Friday, May 2, 2008

Beyond the "I" and "We" (Writers Island)

Sometimes I ask myself: “How much of me is accessible to another? How much of another is accessible to me? What are the limits and how far can the interaction between two beings go? I can touch someone’s hand; feel the shape of their bodies, use language and gesture to communicate emotions and abstractions. I can yet look deep into their eyes and be convinced that there is a soul behind the eyes, one that thinks, feels and works independent of my relations to it or feelings towards it.

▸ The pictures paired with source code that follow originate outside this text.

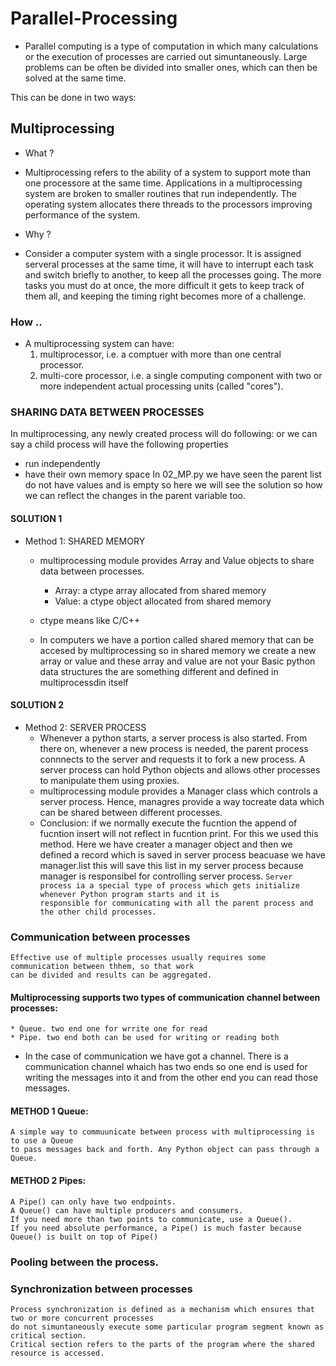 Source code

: # Parallel-Processing
*   Parallel computing is a type of computation in which many calculations or the execution of processes are carried out simuntaneously. Large problems can be often be divided into smaller ones, which can then be solved at the same time.

This can be done in two ways:

## Multiprocessing
* What ?
*    Multiprocessing refers to the ability of a system to support mote than one processore at the same time. Applications in a multiprocessing system are broken to smaller routines that run independently. The operating system allocates there threads to the processors improving performance of the system.

* Why ?
*    Consider a computer system with a single processor. It is assigned serveral processes at the same time, it will have to interrupt each task and switch briefly to another, to keep all the processes going.
The more tasks you must do at once, the more difficult it gets to keep track of them all, and keeping the timing right becomes more of a challenge.

### How ..
* A multiprocessing system can have:  
    1. multiprocessor, i.e. a comptuer with more than one central processor.
    2. multi-core processor, i.e. a single computing component with two or more independent actual processing units (called "cores").
    
     
### SHARING DATA BETWEEN PROCESSES
   In multiprocessing, any newly created process will do following:
   or we can say a child process will have the following properties
   * run independently
   * have their own memory space
 In 02_MP.py we have seen the parent list do not have values and is empty so here we will see the solution so how we can reflect the changes in the parent variable too.

#### SOLUTION 1
  * Method 1: SHARED MEMORY
    * multiprocessing module provides Array and Value objects to share data between processes.
        * Array: a ctype array allocated from shared memory
        * Value: a ctype object allocated from shared memory
    
    * ctype means like C/C++
    * In computers we have a portion called shared memory that can be accesed by multiprocessing so in shared memory we create a new array or value and these array and value are not your Basic python data structures the are something different and defined in multiprocessdin itself
#### SOLUTION 2
  * Method 2: SERVER PROCESS
    * Whenever a python starts, a server process is also started. From there on, whenever a new process is needed, the parent       process connnects to the server and requests it to fork a new process. A server process can hold Python objects and           allows other processes to manipulate them using proxies.
    * multiprocessing module provides a Manager class which controls a server process. Hence, managres provide a way tocreate       data which can be shared between different processes. 
    * Conclusion: if we normally execute the fucntion the append of fucntion insert will not reflect in fucntion print.
    For this we used this method. Here we have creater a manager object and then we defined a record which is saved in 
    server process beacuase we have manager.list this will save this list in my server process because manager is responsibel     for controlling server process. 
  `Server process ia a special type of process which gets initialize whenever Python program starts and it is                   responsible for communicating with all the parent process and the other child processes.`
 
 
### Communication between processes
    Effective use of multiple processes usually requires some communication between thhem, so that work
    can be divided and results can be aggregated.
#### Multiprocessing supports two types of communication channel between processes:
    * Queue. two end one for wrrite one for read
    * Pipe. two end both can be used for writing or reading both
* In the case of communication we have got a  channel. There is a communication channel whaich has two ends 
  so one end is used for writing the messages into it and from the other end you can read those messages.

#### METHOD 1 Queue:
    A simple way to commuunicate between process with multiprocessing is to use a Queue
    to pass messages back and forth. Any Python object can pass through a Queue.
     
#### METHOD 2 Pipes:
    A Pipe() can only have two endpoints.
    A Queue() can have multiple producers and consumers.
    If you need more than two points to communicate, use a Queue().
    If you need absolute performance, a Pipe() is much faster because Queue() is built on top of Pipe()

### Pooling between the process.

### Synchronization between processes
    Process synchronization is defined as a mechanism which ensures that two or more concurrent processes 
    do not simuntaneously execute some particular program segment known as critical section.
    Critical section refers to the parts of the program where the shared resource is accessed.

To look into the eyes of a person you love wholeheartedly is bound to be an emotionally deep way of absorbing what spoken words could only partially sustain, such is the immediacy and directness by which the eyes portray us. But then, not even that seems to be enough. And if sexual intercourse demonstrates full potential for both physical and emotional exchange, our brains usually can only take in so much of the experience. It’s as almost as if there was a mental threshold preventing us from surpassing the personal level of experience. Could I ever see life though the eyes of another? Merge so completely with another as to not being able to separate the parts from the whole? Feel below one’s skin and see into one’s thoughts?

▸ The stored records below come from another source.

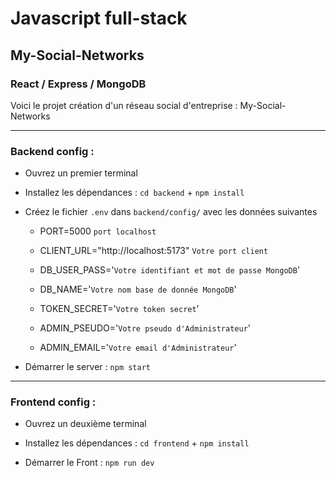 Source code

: # Javascript full-stack 
## My-Social-Networks
### React / Express / MongoDB

Voici le projet création d'un réseau social d'entreprise : My-Social-Networks

_____________________________

### Backend config :

* Ouvrez un premier terminal

* Installez les dépendances : `cd backend` + `npm install`

* Créez le fichier `.env` dans `backend/config/` avec les données suivantes

   - PORT=5000 `port localhost`

   - CLIENT_URL="http://localhost:5173" `Votre port client`
   
   - DB_USER_PASS='`Votre identifiant et mot de passe MongoDB`'

   - DB_NAME='`Votre nom base de donnée MongoDB`'

   - TOKEN_SECRET='`Votre token secret`'

   - ADMIN_PSEUDO='`Votre pseudo d'Administrateur`'
   - ADMIN_EMAIL='`Votre email d'Administrateur`'

* Démarrer le server : `npm start`

_____________________________

### Frontend config :

* Ouvrez un deuxième terminal

* Installez les dépendances : `cd frontend` + `npm install`

* Démarrer le Front : `npm run dev` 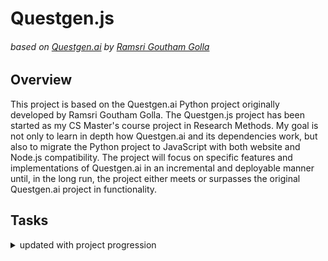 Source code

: # Questgen.js
###### based on [Questgen.ai](https://github.com/ramsrigouthamg/Questgen.ai) by [Ramsri Goutham Golla](https://github.com/ramsrigouthamg)

## Overview
This project is based on the Questgen.ai Python project originally developed by Ramsri Goutham Golla. The Questgen.js project has been started as my CS Master's course project in Research Methods. My goal is not only to learn in depth how Questgen.ai and its dependencies work, but also to migrate the Python project to JavaScript with both website and Node.js compatibility. The project will focus on specific features and implementations of Questgen.ai in an incremental and deployable manner until, in the long run, the project either meets or surpasses the original Questgen.ai project in functionality.

## Tasks
<details>
  <summary>
    updated with project progression
  </summary>
  
  - [ ] Research JavaScript Dependency Equivalents
  - [ ] Create an Itemized List of JavaScript Dependency Equivalents
  - [ ] Study and Understand the Individual Features of Questgen.ai 
  - [ ] Create an Itemized List of Questgen.ai Features to be Implemented \(only a few of these will be used for my Research Methods course project)

</details>
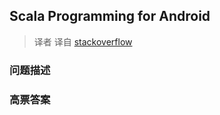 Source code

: ## Scala Programming for Android

> 译者 译自 [stackoverflow](http://stackoverflow.com/questions/476111/scala-programming-for-android) 

### 问题描述 

### 高票答案 


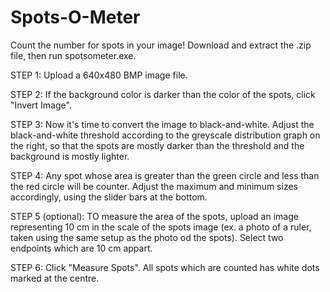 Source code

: Spots-O-Meter
=============

Count the number for spots in your image! Download and extract the .zip file, then run spotsometer.exe.

STEP 1: Upload a 640x480 BMP image file.

STEP 2: If the background color is darker than the color of the spots, click "Invert Image".

STEP 3: Now it's time to convert the image to black-and-white. Adjust the black-and-white threshold according to the greyscale distribution graph on the right, so that the spots are mostly darker than the threshold and the background is mostly lighter.

STEP 4: Any spot whose area is greater than the green circle and less than the red circle will be counter. Adjust the maximum and minimum sizes accordingly, using the slider bars at the bottom.

STEP 5 (optional): TO measure the area of the spots, upload an image representing 10 cm in the scale of the spots image (ex. a photo of a ruler, taken using the same setup as the photo od the spots). Select two endpoints which are 10 cm appart.

STEP 6: Click "Measure Spots". All spots which are counted has white dots marked at the centre.
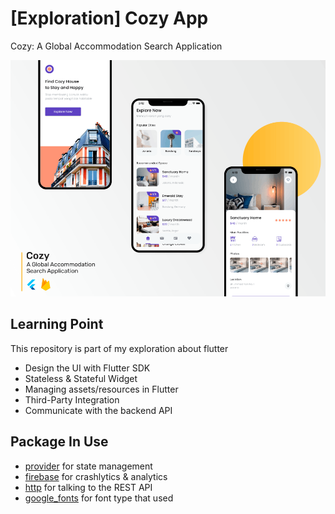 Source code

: # [Exploration] Cozy App

Cozy: A Global Accommodation Search Application

![alt text](https://github.com/dwirandyh/cozy-app/blob/main/screenshot/Showcase.png)

## Learning Point
This repository is part of my exploration about flutter
- Design the UI with Flutter SDK
- Stateless & Stateful Widget
- Managing assets/resources in Flutter
- Third-Party Integration
- Communicate with the backend API

## Package In Use
- [provider](https://pub.dev/packages/provider) for state management
- [firebase](https://docs.flutter.dev/data-and-backend/firebase) for crashlytics & analytics
- [http](https://pub.dev/packages/http) for talking to the REST API
- [google_fonts](https://pub.dev/packages/google_fonts) for font type that used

One of the fascinating features of human consciousness is that it exists on so many levels, and can be exercised in so many ways. And while a transpersonal assertion may sound idealistic in one way or another, I bet it’s anything but. It’s also funny to think that if we’re not fully tangible to others, no more are we fully tangible to ourselves. Such makes the quest for the ego shattering experience of great value to processing our world view beyond the tight spaces of a single minded framework. Easier said than done.
-
Click on the badge for more on the Island

10 comments:

paisley said...

this was a very thought provoking post... no two beings percieve any situation in exactly the same manner,, so i believe with that said,, that nay amount of what we call closeness,, or understanding,, is simply relative to the way we as an individual experienced it....

Stan Ski said...

How mutual is mutual? I guess we'll never really know.

Anonymous said...

Some question answered, some not...I like the way it goes.

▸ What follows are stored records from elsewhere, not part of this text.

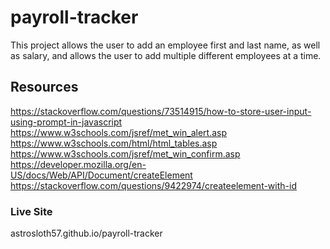 # payroll-tracker
This project allows the user to add an employee first and last name, as well as
salary, and allows the user to add multiple different employees at a time.
## Resources
https://stackoverflow.com/questions/73514915/how-to-store-user-input-using-prompt-in-javascript
https://www.w3schools.com/jsref/met_win_alert.asp
https://www.w3schools.com/html/html_tables.asp
https://www.w3schools.com/jsref/met_win_confirm.asp
https://developer.mozilla.org/en-US/docs/Web/API/Document/createElement
https://stackoverflow.com/questions/9422974/createelement-with-id

### Live Site
astrosloth57.github.io/payroll-tracker
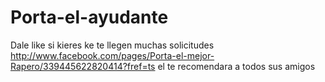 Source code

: Porta-el-ayudante
=================

Dale like si kieres ke te llegen muchas solicitudes http://www.facebook.com/pages/Porta-el-mejor-Rapero/339445622820414?fref=ts el te recomendara a todos sus amigos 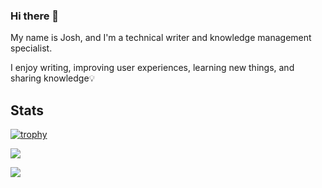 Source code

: ### Hi there 👋

My name is Josh, and I'm a technical writer and knowledge management specialist.

I enjoy writing, improving user experiences, learning new things, and sharing knowledge💡

Stats
-----

[![trophy](https://github-profile-trophy.vercel.app/?username=josh-wong)](https://github.com/josh-wong/github-profile-trophy)

![](https://github-readme-stats.vercel.app/api?username=josh-wong&include_all_commits=true&show_icons=true)

![](https://github-readme-stats.vercel.app/api/top-langs?username=josh-wong&langs_count=10) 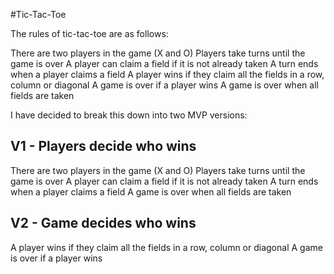 #Tic-Tac-Toe

The rules of tic-tac-toe are as follows:

There are two players in the game (X and O)
Players take turns until the game is over
A player can claim a field if it is not already taken
A turn ends when a player claims a field
A player wins if they claim all the fields in a row, column or diagonal
A game is over if a player wins
A game is over when all fields are taken

I have decided to break this down into two MVP versions:

## V1 - Players decide who wins

There are two players in the game (X and O)
Players take turns until the game is over
A player can claim a field if it is not already taken
A turn ends when a player claims a field
A game is over when all fields are taken

## V2 - Game decides who wins

A player wins if they claim all the fields in a row, column or diagonal
A game is over if a player wins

One suggestion. With line breaks it would read even better.

dog and (wo)man

Head Cookie said...

Awesome post that really makes us think. I don't think anyone reallys sees things the same way. Even if we say we have so much in common. You can ask one person what there experience was or why they thought something about it and then ask the other person that agreed they had so much in common and you will get different answers.

Head Cookie said...
This comment has been removed by the author.
Anonymous said...

excellent post.. absolutely the eyes reflect the person w/o cover.. when we share our lives with someone over a long period of time i truly believe we mesh and the lines separately two become foggy...tho it is in constant motion.. exchanging, dropping off, picking up... being single after so long being two has such a sense of freedom i lacked before... am i a sponge that absorbs beyond saturation or am i closed to all who peer my way... excellent thoughts...

rebecca said...

i don't think you can ever see life thru the eyes of another simply because you do not share their experiences, nature, nurture. each person filters the world in their own unique way.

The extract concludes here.